Overeenkomstig art. 30 van het Reglement van orde stelt het raadslid Sluijs de volgende vragen:

  1. Is het college bekend met het artikel ‘Juridische strijd om café gaat door’ van AD Haagsche Courant? (1)
  2. Kan het college bevestigen dat de Raad van State de burgemeester heeft opgedragen om met nieuwe argumenten te komen waarom hij het muziekcafé aan de Thomsonlaan destijds heeft gesloten?
  3. Wat zijn die nieuwe argumenten?
  4. Gaat het college uitvoering geven aan de uitspraak van de Raad van State om binnen zes weken met een nieuwe motivering te komen? Zo ja, waarom?
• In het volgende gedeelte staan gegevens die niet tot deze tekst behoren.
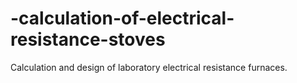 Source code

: # -calculation-of-electrical-resistance-stoves
Calculation and design of laboratory electrical resistance furnaces.
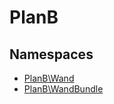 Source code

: 
                                                                                                                                            
    
# PlanB

## Namespaces
- [PlanB\Wand](PlanB/Wand.md)
- [PlanB\WandBundle](PlanB/WandBundle.md)








                                                                                                                                                                                                                                                                                                                                                                                                            
    
                                                                                                                                                                                                                                                                             
                
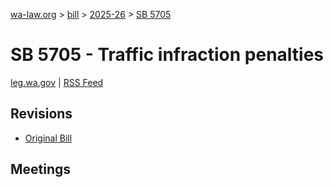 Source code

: [wa-law.org](/) > [bill](/bill/) > [2025-26](/bill/2025-26/) > [SB 5705](/bill/2025-26/sb/5705/)

# SB 5705 - Traffic infraction penalties
[leg.wa.gov](https://app.leg.wa.gov/billsummary?BillNumber=5705&Year=2025&Initiative=false) | [RSS Feed](./rss.xml)

## Revisions
* [Original Bill](1/)

## Meetings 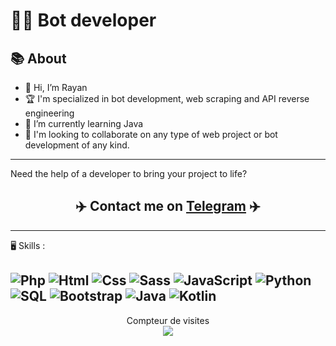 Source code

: <h1>👨‍💻 Bot developer</h1>

<h2>📚 About </h2>

- 👋 Hi, I’m Rayan
- 🏆 I'm specialized in bot development, web scraping and API reverse engineering
- 🌱 I’m currently learning Java
- 🚀 I'm looking to collaborate on any type of web project or bot development of any kind.


----

Need the help of a developer to bring your project to life?
<h2 align="center">✈️ Contact me on <a href="https://t.me/rayan960">Telegram</a> ✈️</h2>

----

🖥 Skills :

![Php](https://img.shields.io/badge/-PHP-purple?logo=php&logoColor=white)
![Html](https://img.shields.io/badge/-HTML-e34f26?logo=html5&logoColor=fff)
![Css](https://img.shields.io/badge/-CSS-blue?logo=css3&logoColor=fff)
![Sass](https://img.shields.io/badge/-Sass-pink?logo=sass&logoColor=fff)
![JavaScript](https://img.shields.io/badge/-Javascript-yellow?logo=javascript&logoColor=fff)
![Python](https://img.shields.io/badge/-Python-black?logo=python&logoColor=fff)
![SQL](https://img.shields.io/badge/-SQL-red?logo=bdd&logoColor=fff)
![Bootstrap](https://img.shields.io/badge/-Bootstrap-green?logo=bootstrap&logoColor=fff)
![Java](https://img.shields.io/badge/-Java-orange?logo=java&logoColor=fff)
![Kotlin](https://img.shields.io/badge/-Kotlin-purple?logo=kotlin&logoColor=fff)
----
<p align="center"> 
  Compteur de visites<br>
  <img src="https://profile-counter.glitch.me/rayan38000/count.svg"/>
</p>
  5. Kan het college toelichten waarom de burgemeester destijds het argument van ‘slecht levensgedrag’ heeft gebruikt als reden voor de sluiting van de Pancho Bar, en hoe dit zich verhoudt tot de bevindingen van de Raad van State?
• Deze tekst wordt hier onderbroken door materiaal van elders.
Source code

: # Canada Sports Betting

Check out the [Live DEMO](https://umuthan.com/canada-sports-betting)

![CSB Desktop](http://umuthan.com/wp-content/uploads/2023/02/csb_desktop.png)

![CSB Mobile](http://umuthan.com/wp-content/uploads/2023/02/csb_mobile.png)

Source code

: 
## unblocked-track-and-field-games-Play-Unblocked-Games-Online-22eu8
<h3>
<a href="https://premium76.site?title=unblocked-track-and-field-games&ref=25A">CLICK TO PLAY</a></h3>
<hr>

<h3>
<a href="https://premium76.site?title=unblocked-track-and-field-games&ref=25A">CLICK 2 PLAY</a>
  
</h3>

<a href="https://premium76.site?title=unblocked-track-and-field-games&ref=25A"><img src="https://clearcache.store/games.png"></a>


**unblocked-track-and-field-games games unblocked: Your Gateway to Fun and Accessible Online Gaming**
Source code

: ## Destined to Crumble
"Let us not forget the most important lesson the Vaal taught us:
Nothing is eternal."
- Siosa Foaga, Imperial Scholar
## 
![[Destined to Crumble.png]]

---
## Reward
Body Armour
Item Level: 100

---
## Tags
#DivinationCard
  6. In schriftelijke vragen uit 2020 (RIS305280) stelde Hart voor Den Haag al dat het etiket ‘slecht levensgedrag’ een ‘zeer vergaande stap’ is. De Raad van State geeft de gemeente hier nu een flinke tik voor op de vingers. Is het college het met Hart voor Den Haag eens dat het etiket ‘slecht levensgedrag’ de kwestie een onnodig en onevenredig zwaar stempel heeft gegeven? Zo nee, waarom niet?
  7. Wat is de reden dat de gemeente Den Haag ervoor heeft gekozen om het advocatenkantoor Pels Rijcken in te schakelen in deze zaak, terwijl er een duidelijke uitspraak van de raad ligt dat de samenwerking met dit kantoor gestopt zou worden? (2)
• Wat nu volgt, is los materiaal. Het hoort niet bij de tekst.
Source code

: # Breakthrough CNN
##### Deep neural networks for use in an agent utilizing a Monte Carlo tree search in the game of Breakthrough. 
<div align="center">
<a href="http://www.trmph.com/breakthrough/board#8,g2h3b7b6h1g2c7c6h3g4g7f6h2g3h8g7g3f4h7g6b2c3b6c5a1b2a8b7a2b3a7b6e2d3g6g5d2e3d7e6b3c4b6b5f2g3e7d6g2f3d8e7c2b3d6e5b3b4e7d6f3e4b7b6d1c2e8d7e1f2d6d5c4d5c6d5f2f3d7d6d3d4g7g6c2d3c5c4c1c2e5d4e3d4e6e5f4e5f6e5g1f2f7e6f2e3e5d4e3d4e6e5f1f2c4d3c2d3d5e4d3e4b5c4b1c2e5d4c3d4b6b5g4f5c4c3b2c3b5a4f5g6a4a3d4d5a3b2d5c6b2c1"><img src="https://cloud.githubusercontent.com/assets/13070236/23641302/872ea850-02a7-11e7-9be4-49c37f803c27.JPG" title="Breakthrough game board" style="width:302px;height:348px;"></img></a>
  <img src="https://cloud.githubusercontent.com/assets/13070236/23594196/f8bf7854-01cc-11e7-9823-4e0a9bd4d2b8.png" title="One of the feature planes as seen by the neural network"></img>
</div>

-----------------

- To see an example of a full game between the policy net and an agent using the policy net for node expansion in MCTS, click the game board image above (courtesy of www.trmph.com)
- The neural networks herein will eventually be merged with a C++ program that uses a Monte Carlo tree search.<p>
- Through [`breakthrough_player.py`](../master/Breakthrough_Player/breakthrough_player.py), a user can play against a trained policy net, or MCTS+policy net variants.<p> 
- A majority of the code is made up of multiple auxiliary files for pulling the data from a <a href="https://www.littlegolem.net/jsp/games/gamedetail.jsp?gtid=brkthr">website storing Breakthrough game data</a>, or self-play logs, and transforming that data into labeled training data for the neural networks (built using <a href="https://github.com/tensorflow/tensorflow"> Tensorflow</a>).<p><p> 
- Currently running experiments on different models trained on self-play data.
  8. Welke kosten zijn er met deze juridische strijd gemoeid?
  9. Is het college bereid om excuses aan te bieden aan de voormalige eigenaar van het café voor de persoonlijke en financiële schade die hij heeft geleden als gevolg van de gedwongen sluiting en het daaropvolgende juridische proces? Zo nee, waarom niet?
  10. Hoe verhoudt het optreden van de gemeente zich tot het streven naar een rechtvaardig en proportioneel beleid ten aanzien van kleine ondernemers in Den Haag?